Roots, Discriminant & Vertex
Last reviewed: May 2026
x = (−b ± √(b²−4ac)) / 2a solves any equation ax² + bx + c = 0. It finds both roots, reveals the discriminant (number of real solutions), and locates the vertex. Whether the equation factors cleanly or not, this formula always works.1
| Discriminant | Real Roots | Graph | Example |
|---|---|---|---|
| Positive | 2 distinct | Crosses x-axis twice | x²−5x+6=0 → x=2,3 |
| Zero | 1 repeated | Touches x-axis | x²−6x+9=0 → x=3 |
| Negative | 0 real (2 complex) | No x-axis crossing | x²+x+1=0 |
The quadratic formula solves any equation of the form ax² + bx + c = 0: x = (−b ± √(b² − 4ac)) / 2a. It works when factoring fails and always produces the correct answer. The "±" indicates two solutions — a parabola crosses the x-axis at most twice. The formula is derived by completing the square on the general quadratic equation, a technique documented in Babylonian mathematics over 4,000 years ago.

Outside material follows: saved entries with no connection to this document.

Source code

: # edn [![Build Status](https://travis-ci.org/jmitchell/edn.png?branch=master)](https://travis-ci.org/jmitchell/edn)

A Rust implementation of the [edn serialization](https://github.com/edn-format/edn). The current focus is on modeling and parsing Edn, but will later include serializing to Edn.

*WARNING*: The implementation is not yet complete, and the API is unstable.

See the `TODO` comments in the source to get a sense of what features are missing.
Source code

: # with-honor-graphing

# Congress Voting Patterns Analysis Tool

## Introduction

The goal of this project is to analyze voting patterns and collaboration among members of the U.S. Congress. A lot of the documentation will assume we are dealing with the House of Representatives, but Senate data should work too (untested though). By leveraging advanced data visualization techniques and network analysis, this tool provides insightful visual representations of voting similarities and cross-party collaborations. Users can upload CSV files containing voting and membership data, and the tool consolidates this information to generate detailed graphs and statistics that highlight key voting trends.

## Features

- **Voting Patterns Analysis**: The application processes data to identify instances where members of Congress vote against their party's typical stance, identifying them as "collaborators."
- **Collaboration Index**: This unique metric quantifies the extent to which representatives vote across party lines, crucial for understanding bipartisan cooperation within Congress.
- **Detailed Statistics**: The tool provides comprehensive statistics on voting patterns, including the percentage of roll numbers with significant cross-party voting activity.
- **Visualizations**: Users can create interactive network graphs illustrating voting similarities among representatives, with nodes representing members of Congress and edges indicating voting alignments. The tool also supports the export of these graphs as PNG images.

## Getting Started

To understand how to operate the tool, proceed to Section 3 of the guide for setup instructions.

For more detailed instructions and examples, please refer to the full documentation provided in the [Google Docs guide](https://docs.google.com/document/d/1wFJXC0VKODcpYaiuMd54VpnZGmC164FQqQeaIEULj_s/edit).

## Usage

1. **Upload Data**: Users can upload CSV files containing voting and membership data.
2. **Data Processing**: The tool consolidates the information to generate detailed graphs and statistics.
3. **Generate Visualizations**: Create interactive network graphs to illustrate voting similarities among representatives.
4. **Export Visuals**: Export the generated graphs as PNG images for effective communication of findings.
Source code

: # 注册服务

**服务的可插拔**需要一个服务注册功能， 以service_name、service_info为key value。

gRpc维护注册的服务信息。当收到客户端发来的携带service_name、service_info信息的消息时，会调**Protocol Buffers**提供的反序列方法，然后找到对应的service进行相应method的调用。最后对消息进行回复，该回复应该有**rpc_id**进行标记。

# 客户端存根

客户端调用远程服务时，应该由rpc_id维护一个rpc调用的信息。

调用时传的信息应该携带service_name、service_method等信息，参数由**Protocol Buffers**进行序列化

The expression under the square root, b² − 4ac, is called the discriminant and reveals the nature of solutions before you calculate them. b² − 4ac > 0: Two distinct real solutions — the parabola crosses the x-axis twice. b² − 4ac = 0: One repeated real solution — the parabola touches the x-axis at its vertex. b² − 4ac < 0: No real solutions (two complex/imaginary solutions) — the parabola doesn't reach the x-axis. Checking the discriminant first saves time — if it's negative, there's no need to compute further for real-number applications.
Example 1: Solve 2x² + 5x − 3 = 0. Here a=2, b=5, c=−3. Discriminant = 25 − 4(2)(−3) = 25 + 24 = 49. √49 = 7. x = (−5 ± 7) / 4. Solutions: x = (−5+7)/4 = 0.5 and x = (−5−7)/4 = −3.
Example 2: Solve x² − 6x + 9 = 0. Discriminant = 36 − 36 = 0. One solution: x = 6/2 = 3. The parabola just touches the x-axis at x=3.
Example 3: Solve x² + 2x + 5 = 0. Discriminant = 4 − 20 = −16 < 0. No real solutions — the parabola y = x²+2x+5 has its vertex above the x-axis and never crosses it.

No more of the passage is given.